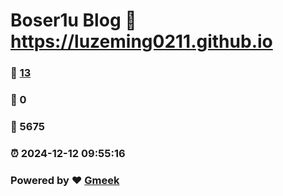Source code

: # Boser1u Blog :link: https://luzeming0211.github.io 
### :page_facing_up: [13](https://luzeming0211.github.io/tag.html) 
### :speech_balloon: 0 
### :hibiscus: 5675 
### :alarm_clock: 2024-12-12 09:55:16 
### Powered by :heart: [Gmeek](https://github.com/Meekdai/Gmeek)
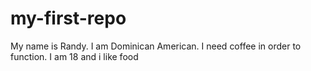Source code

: # my-first-repo
My name is Randy. I am Dominican American. I need coffee in order to function.
I am 18 and i like food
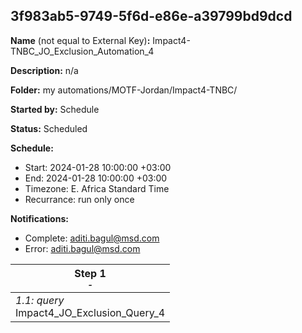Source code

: ## 3f983ab5-9749-5f6d-e86e-a39799bd9dcd

**Name** (not equal to External Key)**:** Impact4-TNBC_JO_Exclusion_Automation_4

**Description:** n/a

**Folder:** my automations/MOTF-Jordan/Impact4-TNBC/

**Started by:** Schedule

**Status:** Scheduled

**Schedule:**

* Start: 2024-01-28 10:00:00 +03:00
* End: 2024-01-28 10:00:00 +03:00
* Timezone: E. Africa Standard Time
* Recurrance: run only once

**Notifications:**

* Complete: aditi.bagul@msd.com
* Error: aditi.bagul@msd.com

| Step 1<br>_<small>-</small>_ |
| --- |
| _1.1: query_<br>Impact4_JO_Exclusion_Query_4 |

= = = = =

### What to work on
Reproduce, unchanged, the line containing "run only once" and each line after it through the end of the listing above, and nothing else.

### Reply
* Recurrance: run only once

**Notifications:**

* Complete: aditi.bagul@msd.com
* Error: aditi.bagul@msd.com

| Step 1<br>_<small>-</small>_ |
| --- |
| _1.1: query_<br>Impact4_JO_Exclusion_Query_4 |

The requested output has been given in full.